Although the relationships between performance variables within the same timeframe or across different athlete groups have been examined in previous studies, longitudinal changes in reactive agility following improvements in the RJ-index and the associated joint mechanics within individuals remain largely underexplored. Cross-sectional studies have shown that the ankle joint produces the greatest torque and power during takeoff in RJ and drop jumps, with its positive power output identified as a key determinant of the RJ-index.^8,23–25 A longitudinal study incorporating plyometric training demonstrated that an increased RJ-index was associated with greater total power at the ankle and knee joints. ²⁶ In addition, another study reported that adaptation patterns vary depending on initial RJ-index values, which in turn influence subsequent performance variables and joint kinetics. ²⁷ Investigating the relationships among improvements in the RJ-index, agility performance, and joint-specific kinetic adaptations offers practical insights for integrating the ability to exert power in the SSC of the lower limbs into training. This approach enables a more precise assessment of performance improvements by considering both overall performance variables and joint mechanics, thereby guiding individualized plyometric programs tailored to each athlete's joint-specific adaptations.
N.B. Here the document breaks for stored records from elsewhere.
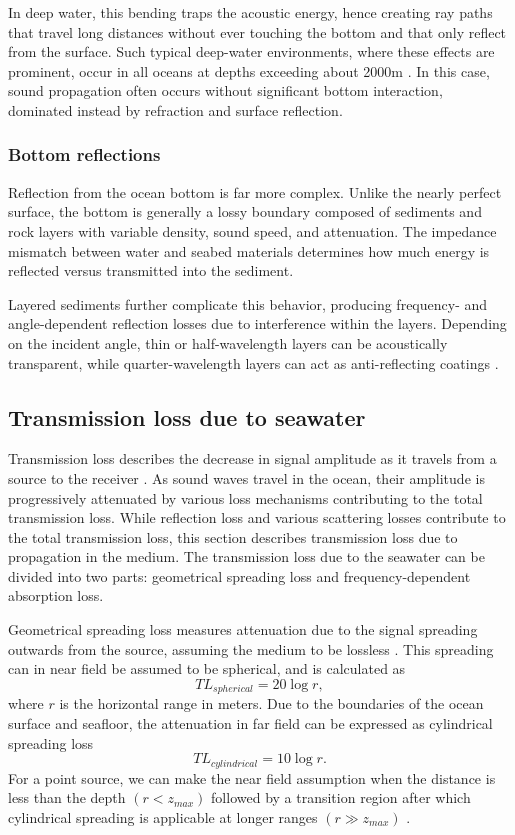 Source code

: \documentclass[fleqn]{jaes}
\begin{document}
In deep water, this bending traps the acoustic energy, hence creating ray paths that travel long distances without ever touching the bottom and that only reflect from the surface. Such typical deep-water environments, where these effects are prominent, occur in all oceans at depths exceeding about 2000m \cite{Jensen}. In this case, sound propagation often occurs without significant bottom interaction, dominated instead by refraction and surface reflection.

\subsubsection{Bottom reflections}
Reflection from the ocean bottom is far more complex. Unlike the nearly perfect surface, the bottom is generally a lossy boundary composed of sediments and rock layers with variable density, sound speed, and attenuation. The impedance mismatch between water and seabed materials determines how much energy is reflected versus transmitted into the sediment.

Layered sediments further complicate this behavior, producing frequency- and angle-dependent reflection losses due to interference within the layers. Depending on the incident angle, thin or half-wavelength layers can be acoustically transparent, while quarter-wavelength layers can act as anti-reflecting coatings \cite{Jensen}.

\subsection{Transmission loss due to seawater}
\label{sub:transmissionloss}
Transmission loss describes the decrease in signal amplitude as it travels from a source to the receiver \cite{Jensen}. As sound waves travel in the ocean, their amplitude is progressively attenuated by various loss mechanisms contributing to the total transmission loss. While reflection loss and various scattering losses contribute to the total transmission loss, this section describes transmission loss due to propagation in the medium. The transmission loss due to the seawater can be divided into two parts: geometrical spreading loss and frequency-dependent absorption loss.

Geometrical spreading loss measures attenuation due to the signal spreading outwards from the source, assuming the medium to be lossless \cite{Jensen}. This spreading can in near field be assumed to be spherical, and is calculated as
\begin{equation}
    TL_{spherical}=20\log r,
\end{equation}
where $r$ is the horizontal range in meters. Due to the boundaries of the ocean surface and seafloor, the attenuation in far field can be expressed as  cylindrical spreading loss
\begin{equation}
    TL_{cylindrical}=10\log r.
\end{equation}
For a point source, we can make the near field assumption when the distance is less than the depth $(r<z_{max})$ followed by a transition region after which cylindrical spreading is applicable at longer ranges $(r\gg z_{max})$ \cite{Jensen}.
\end{document}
This study investigated how improvements in RJ performance influence reactive agility performance, particularly through kinematic and kinetic changes in lower limb joints during RJ takeoff. We hypothesized that improvements in the RJ-index would lead to reactive agility gains, with individual variability explained by joint mechanics during RJ takeoff, especially those contributing to sprint and reactive agility performance.

Materials and methods

Experimental protocol

The first and second measurements were performed during the same competitive season. The first measurement was conducted before the start of official matches. The second measurement was conducted during the competitive season at the time when each participant recorded her highest RJ-index in the team's routine monitoring sessions. This timing was selected to ensure that the second measurement reflected each participants peak RJ performance within the season. All participants were instructed to refrain from resistance training one day before the experiment. Before testing, the participants performed 15 minutes of low-intensity exercise, including dynamic stretching. Before the experiment, the participants practiced to ensure they could perform the trials correctly, following the instructions of an author familiar with the experimental protocol. All field-based tests (sprint test, COD and reactive agility tests) were performed on an artificial turf (3G) soccer pitch. All participants wore football boots during the measurements.

Sprint test

During the sprint test, participants adopted a standing start posture with their toes at the starting line (0.5 m behind the first timing cell). After receiving a signal from the measurer, they sprinted at their own discretion with maximum effort.. Timing cells measuring 1 m in height (TC Timing System, Brower Timing System, Inc., Draper, Utah, USA) were placed at 0 and 30 m to record sprint times, and split times at 5, 10, and 20 m were also recorded. Participants performed two maximal sprint trials to ensure reliable measurement while minimizing fatigue, and the fastest valid 20 m and 30 m times were used for analysis. Trials in which timing failed due to falls, slips, or other clear signs of error were considered invalid.

COD and reactive agility test

The COD and reactive agility tests used in this study were based on previous studies.^21,27 The COD test was performed without a light stimulus, whereas the reactive agility test was conducted with a light stimulus to indicate the direction movement.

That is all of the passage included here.